── Given records

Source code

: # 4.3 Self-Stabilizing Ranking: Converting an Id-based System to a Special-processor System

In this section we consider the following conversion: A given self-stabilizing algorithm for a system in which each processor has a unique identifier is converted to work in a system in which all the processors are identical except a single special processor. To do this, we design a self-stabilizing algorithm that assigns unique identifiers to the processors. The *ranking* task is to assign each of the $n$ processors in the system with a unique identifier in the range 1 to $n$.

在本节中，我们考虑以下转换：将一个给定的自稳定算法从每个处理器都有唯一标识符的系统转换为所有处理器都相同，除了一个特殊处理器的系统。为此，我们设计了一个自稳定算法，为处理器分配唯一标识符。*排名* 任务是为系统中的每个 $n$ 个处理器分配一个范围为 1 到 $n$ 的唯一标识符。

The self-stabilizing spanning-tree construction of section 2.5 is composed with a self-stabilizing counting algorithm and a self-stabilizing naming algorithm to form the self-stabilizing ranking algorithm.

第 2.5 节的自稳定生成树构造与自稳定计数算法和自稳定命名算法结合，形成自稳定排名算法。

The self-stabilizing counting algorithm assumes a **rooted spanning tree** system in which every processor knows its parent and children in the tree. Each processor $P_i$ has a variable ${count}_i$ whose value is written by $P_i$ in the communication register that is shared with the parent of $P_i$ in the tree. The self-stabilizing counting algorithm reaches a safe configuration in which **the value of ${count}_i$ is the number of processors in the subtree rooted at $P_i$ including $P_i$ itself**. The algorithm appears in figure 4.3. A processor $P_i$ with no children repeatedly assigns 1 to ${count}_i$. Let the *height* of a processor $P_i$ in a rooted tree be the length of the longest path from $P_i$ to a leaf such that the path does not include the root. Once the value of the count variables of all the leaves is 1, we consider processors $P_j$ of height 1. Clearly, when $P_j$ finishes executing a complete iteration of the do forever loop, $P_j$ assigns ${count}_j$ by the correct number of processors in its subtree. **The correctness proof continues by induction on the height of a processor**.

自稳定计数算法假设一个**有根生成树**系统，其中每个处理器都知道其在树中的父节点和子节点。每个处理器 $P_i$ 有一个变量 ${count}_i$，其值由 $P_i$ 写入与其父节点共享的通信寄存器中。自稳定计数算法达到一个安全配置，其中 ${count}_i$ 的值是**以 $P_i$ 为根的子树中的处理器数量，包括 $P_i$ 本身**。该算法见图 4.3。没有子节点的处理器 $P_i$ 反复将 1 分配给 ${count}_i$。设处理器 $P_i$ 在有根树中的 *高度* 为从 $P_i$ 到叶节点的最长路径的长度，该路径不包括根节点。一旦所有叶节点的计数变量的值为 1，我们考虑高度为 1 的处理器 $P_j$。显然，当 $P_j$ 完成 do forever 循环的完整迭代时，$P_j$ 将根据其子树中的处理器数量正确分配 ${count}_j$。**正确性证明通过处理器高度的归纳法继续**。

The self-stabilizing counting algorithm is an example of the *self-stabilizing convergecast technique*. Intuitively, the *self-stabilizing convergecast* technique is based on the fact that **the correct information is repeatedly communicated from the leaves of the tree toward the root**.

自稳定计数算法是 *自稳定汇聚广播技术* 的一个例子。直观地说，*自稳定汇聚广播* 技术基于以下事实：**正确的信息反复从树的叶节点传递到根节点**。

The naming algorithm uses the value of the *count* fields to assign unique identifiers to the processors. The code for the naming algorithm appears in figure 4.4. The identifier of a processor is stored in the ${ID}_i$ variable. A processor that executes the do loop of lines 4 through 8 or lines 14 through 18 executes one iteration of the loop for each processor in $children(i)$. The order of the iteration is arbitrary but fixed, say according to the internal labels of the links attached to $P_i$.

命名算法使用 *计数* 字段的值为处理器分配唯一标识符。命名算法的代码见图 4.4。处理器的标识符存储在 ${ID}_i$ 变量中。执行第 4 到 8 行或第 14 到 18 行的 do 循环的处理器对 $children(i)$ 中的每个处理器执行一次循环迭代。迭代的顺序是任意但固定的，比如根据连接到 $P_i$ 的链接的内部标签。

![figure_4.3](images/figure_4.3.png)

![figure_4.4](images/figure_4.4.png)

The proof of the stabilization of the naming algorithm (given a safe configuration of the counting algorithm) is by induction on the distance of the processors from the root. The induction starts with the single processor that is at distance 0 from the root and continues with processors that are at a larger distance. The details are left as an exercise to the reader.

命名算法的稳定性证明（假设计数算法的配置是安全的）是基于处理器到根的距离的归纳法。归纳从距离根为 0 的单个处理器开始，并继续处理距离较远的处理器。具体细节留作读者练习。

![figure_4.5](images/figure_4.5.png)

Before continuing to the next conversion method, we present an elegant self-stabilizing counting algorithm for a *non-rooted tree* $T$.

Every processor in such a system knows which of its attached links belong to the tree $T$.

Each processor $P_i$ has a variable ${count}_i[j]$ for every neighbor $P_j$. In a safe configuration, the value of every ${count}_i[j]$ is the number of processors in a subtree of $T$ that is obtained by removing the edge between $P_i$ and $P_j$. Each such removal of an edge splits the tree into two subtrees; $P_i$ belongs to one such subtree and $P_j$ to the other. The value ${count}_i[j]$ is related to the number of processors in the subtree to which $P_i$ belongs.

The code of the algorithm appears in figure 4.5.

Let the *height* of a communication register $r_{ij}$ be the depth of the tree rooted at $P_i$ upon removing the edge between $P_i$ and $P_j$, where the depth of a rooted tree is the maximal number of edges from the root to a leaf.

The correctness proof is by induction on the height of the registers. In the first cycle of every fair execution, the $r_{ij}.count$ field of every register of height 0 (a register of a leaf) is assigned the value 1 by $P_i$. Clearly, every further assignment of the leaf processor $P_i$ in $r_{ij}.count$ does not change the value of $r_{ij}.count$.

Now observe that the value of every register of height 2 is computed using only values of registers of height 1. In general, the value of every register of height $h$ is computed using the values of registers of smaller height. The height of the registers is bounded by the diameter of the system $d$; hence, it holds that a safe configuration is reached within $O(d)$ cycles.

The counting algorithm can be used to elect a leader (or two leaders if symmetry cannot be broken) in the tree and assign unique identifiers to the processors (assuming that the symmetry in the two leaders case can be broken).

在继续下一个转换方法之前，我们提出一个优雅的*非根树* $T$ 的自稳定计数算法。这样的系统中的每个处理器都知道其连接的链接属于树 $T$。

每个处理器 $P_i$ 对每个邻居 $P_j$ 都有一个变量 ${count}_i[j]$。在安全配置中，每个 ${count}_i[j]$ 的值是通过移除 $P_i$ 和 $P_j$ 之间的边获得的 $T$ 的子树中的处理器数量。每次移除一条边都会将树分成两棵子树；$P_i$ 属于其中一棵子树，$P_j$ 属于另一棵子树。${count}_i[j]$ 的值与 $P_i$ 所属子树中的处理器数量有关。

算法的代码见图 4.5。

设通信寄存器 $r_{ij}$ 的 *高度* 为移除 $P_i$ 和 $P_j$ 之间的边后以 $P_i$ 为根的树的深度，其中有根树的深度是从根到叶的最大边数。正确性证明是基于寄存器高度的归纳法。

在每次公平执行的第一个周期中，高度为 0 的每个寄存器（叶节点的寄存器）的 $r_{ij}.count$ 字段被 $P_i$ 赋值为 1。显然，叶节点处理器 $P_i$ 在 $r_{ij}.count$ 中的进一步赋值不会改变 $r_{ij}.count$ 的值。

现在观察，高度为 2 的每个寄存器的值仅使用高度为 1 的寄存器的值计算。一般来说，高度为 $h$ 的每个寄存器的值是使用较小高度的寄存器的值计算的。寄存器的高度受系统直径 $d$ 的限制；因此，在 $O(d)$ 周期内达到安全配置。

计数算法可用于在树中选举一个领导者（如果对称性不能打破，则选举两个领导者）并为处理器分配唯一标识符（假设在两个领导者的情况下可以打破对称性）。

────

Every line above that includes the string "loop" needs to be copied.

__Response to the exercise__.
The self-stabilizing counting algorithm assumes a **rooted spanning tree** system in which every processor knows its parent and children in the tree. Each processor $P_i$ has a variable ${count}_i$ whose value is written by $P_i$ in the communication register that is shared with the parent of $P_i$ in the tree. The self-stabilizing counting algorithm reaches a safe configuration in which **the value of ${count}_i$ is the number of processors in the subtree rooted at $P_i$ including $P_i$ itself**. The algorithm appears in figure 4.3. A processor $P_i$ with no children repeatedly assigns 1 to ${count}_i$. Let the *height* of a processor $P_i$ in a rooted tree be the length of the longest path from $P_i$ to a leaf such that the path does not include the root. Once the value of the count variables of all the leaves is 1, we consider processors $P_j$ of height 1. Clearly, when $P_j$ finishes executing a complete iteration of the do forever loop, $P_j$ assigns ${count}_j$ by the correct number of processors in its subtree. **The correctness proof continues by induction on the height of a processor**.
The naming algorithm uses the value of the *count* fields to assign unique identifiers to the processors. The code for the naming algorithm appears in figure 4.4. The identifier of a processor is stored in the ${ID}_i$ variable. A processor that executes the do loop of lines 4 through 8 or lines 14 through 18 executes one iteration of the loop for each processor in $children(i)$. The order of the iteration is arbitrary but fixed, say according to the internal labels of the links attached to $P_i$.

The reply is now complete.